● WHAT YOU HAVE TO DO
Please print all the lines below exactly as they are written.

----- ENTRIES PROVIDED

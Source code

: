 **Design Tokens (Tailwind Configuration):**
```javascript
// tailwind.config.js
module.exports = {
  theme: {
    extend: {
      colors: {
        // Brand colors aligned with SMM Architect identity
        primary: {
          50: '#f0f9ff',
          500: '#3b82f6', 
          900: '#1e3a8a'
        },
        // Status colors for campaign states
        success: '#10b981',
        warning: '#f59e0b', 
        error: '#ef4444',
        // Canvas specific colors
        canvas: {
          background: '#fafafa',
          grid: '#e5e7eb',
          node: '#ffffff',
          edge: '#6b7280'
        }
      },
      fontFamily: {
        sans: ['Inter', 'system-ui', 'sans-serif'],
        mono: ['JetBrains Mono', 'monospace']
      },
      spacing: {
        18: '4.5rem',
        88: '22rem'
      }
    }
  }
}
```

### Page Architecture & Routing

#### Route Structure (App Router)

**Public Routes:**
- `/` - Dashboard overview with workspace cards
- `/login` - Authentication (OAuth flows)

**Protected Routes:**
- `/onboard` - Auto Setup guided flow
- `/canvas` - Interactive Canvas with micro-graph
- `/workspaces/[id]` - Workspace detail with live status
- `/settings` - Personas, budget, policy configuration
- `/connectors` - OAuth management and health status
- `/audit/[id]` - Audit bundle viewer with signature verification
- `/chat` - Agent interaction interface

----------

● RESPONSE
Source code

: **Design Tokens (Tailwind Configuration):**
```javascript
// tailwind.config.js
module.exports = {
  theme: {
    extend: {
      colors: {
        // Brand colors aligned with SMM Architect identity
        primary: {
          50: '#f0f9ff',
          500: '#3b82f6', 
          900: '#1e3a8a'
        },
        // Status colors for campaign states
        success: '#10b981',
        warning: '#f59e0b', 
        error: '#ef4444',
        // Canvas specific colors
        canvas: {
          background: '#fafafa',
          grid: '#e5e7eb',
          node: '#ffffff',
          edge: '#6b7280'
        }
      },
      fontFamily: {
        sans: ['Inter', 'system-ui', 'sans-serif'],
        mono: ['JetBrains Mono', 'monospace']
      },
      spacing: {
        18: '4.5rem',
        88: '22rem'
      }
    }
  }
}
```

### Page Architecture & Routing

#### Route Structure (App Router)

**Public Routes:**
- `/` - Dashboard overview with workspace cards
- `/login` - Authentication (OAuth flows)

**Protected Routes:**
- `/onboard` - Auto Setup guided flow
- `/canvas` - Interactive Canvas with micro-graph
- `/workspaces/[id]` - Workspace detail with live status
- `/settings` - Personas, budget, policy configuration
- `/connectors` - OAuth management and health status
- `/audit/[id]` - Audit bundle viewer with signature verification
- `/chat` - Agent interaction interface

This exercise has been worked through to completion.